Rosenberg and his brother, Léonce, owned separate Parisian galleries; Paul concentrated on 19th-century French painters while his brother saw cubism as the culmination of all painting. It was Léonce who spotted the newest modern artists—in particular, Pablo Picasso. Eventually, in 1918, Paul took over as Picasso’s agent. Rosenberg and Picasso were inseparable, Paul effectively orchestrating Picasso’s career while Picasso established Paul’s reputation. He hedged his bets by carrying traditional art in his gallery separate from his exclusive relationships with Picasso, Braque, Matisse and others. The author uses her grandfather’s correspondence to paste together the story of their flight from Paris and the loss of more than 400 works of art to the Nazis when they took over his gallery.

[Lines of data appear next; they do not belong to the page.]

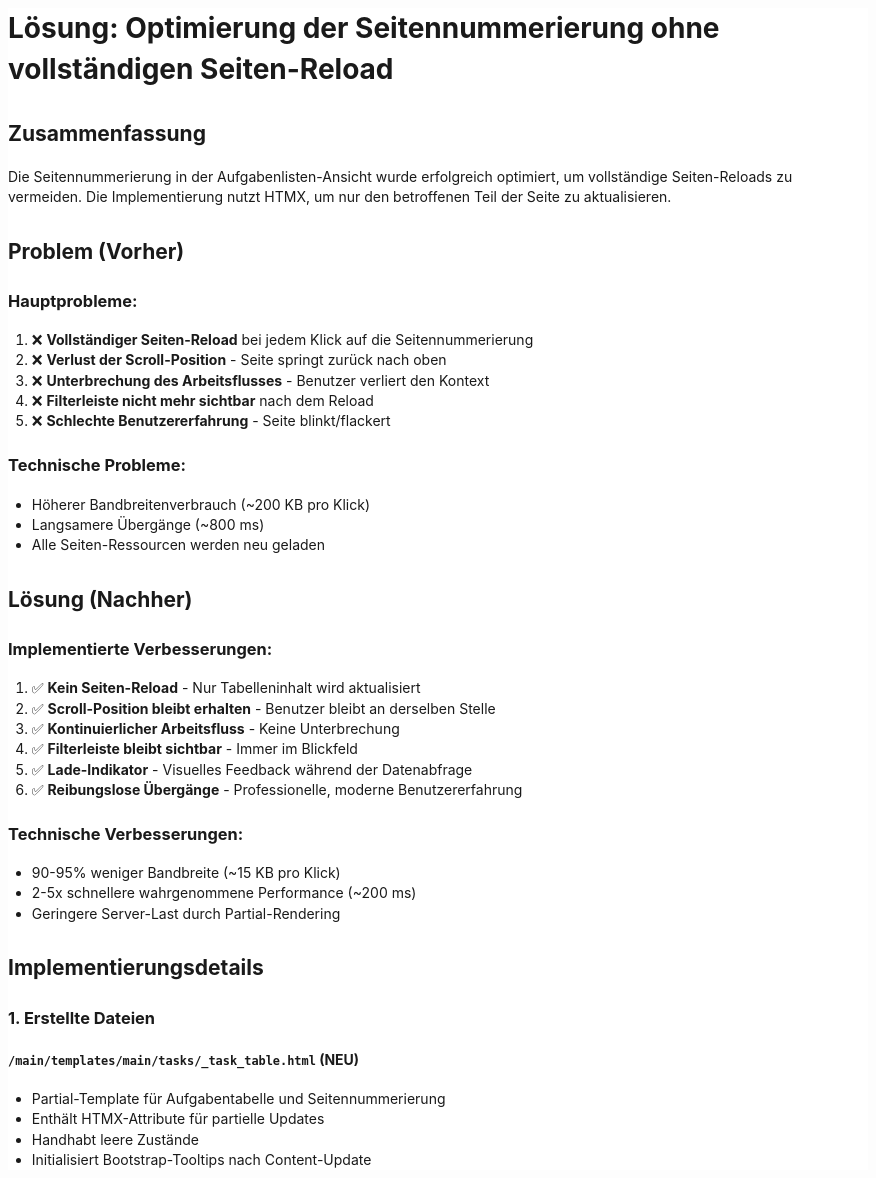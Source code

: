 # Lösung: Optimierung der Seitennummerierung ohne vollständigen Seiten-Reload

## Zusammenfassung

Die Seitennummerierung in der Aufgabenlisten-Ansicht wurde erfolgreich optimiert, um vollständige Seiten-Reloads zu vermeiden. Die Implementierung nutzt HTMX, um nur den betroffenen Teil der Seite zu aktualisieren.

## Problem (Vorher)

### Hauptprobleme:
1. ❌ **Vollständiger Seiten-Reload** bei jedem Klick auf die Seitennummerierung
2. ❌ **Verlust der Scroll-Position** - Seite springt zurück nach oben
3. ❌ **Unterbrechung des Arbeitsflusses** - Benutzer verliert den Kontext
4. ❌ **Filterleiste nicht mehr sichtbar** nach dem Reload
5. ❌ **Schlechte Benutzererfahrung** - Seite blinkt/flackert

### Technische Probleme:
- Höherer Bandbreitenverbrauch (~200 KB pro Klick)
- Langsamere Übergänge (~800 ms)
- Alle Seiten-Ressourcen werden neu geladen

## Lösung (Nachher)

### Implementierte Verbesserungen:
1. ✅ **Kein Seiten-Reload** - Nur Tabelleninhalt wird aktualisiert
2. ✅ **Scroll-Position bleibt erhalten** - Benutzer bleibt an derselben Stelle
3. ✅ **Kontinuierlicher Arbeitsfluss** - Keine Unterbrechung
4. ✅ **Filterleiste bleibt sichtbar** - Immer im Blickfeld
5. ✅ **Lade-Indikator** - Visuelles Feedback während der Datenabfrage
6. ✅ **Reibungslose Übergänge** - Professionelle, moderne Benutzererfahrung

### Technische Verbesserungen:
- 90-95% weniger Bandbreite (~15 KB pro Klick)
- 2-5x schnellere wahrgenommene Performance (~200 ms)
- Geringere Server-Last durch Partial-Rendering

## Implementierungsdetails

### 1. Erstellte Dateien

#### `/main/templates/main/tasks/_task_table.html` (NEU)
- Partial-Template für Aufgabentabelle und Seitennummerierung
- Enthält HTMX-Attribute für partielle Updates
- Handhabt leere Zustände
- Initialisiert Bootstrap-Tooltips nach Content-Update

The building became the Gestapo-run Institute for the Study of Jewish and Ethno-Racial Questions; classical art was sequestered for “safe keeping” while the “degenerate” art of the modernists (“any art that…departed from the canon of what the Nazis considered traditional”) was sold or burned. Sinclair’s grandfather vociferously opposed the Nazi auction of the modern art, realizing that any profit the Reich received would “fall back on our heads [as] bombs.” The Rosenbergs fled to New York in 1940, and Paul remained in the forefront of the art world until his return to Paris and the fight to recover his artwork.
The book shows the birth of modern art midwifed by a man we’d like to know better. Did Sinclair feel a need to protect some family history? Even so, she offers an intriguing window into the art scene of the early to mid-1900s.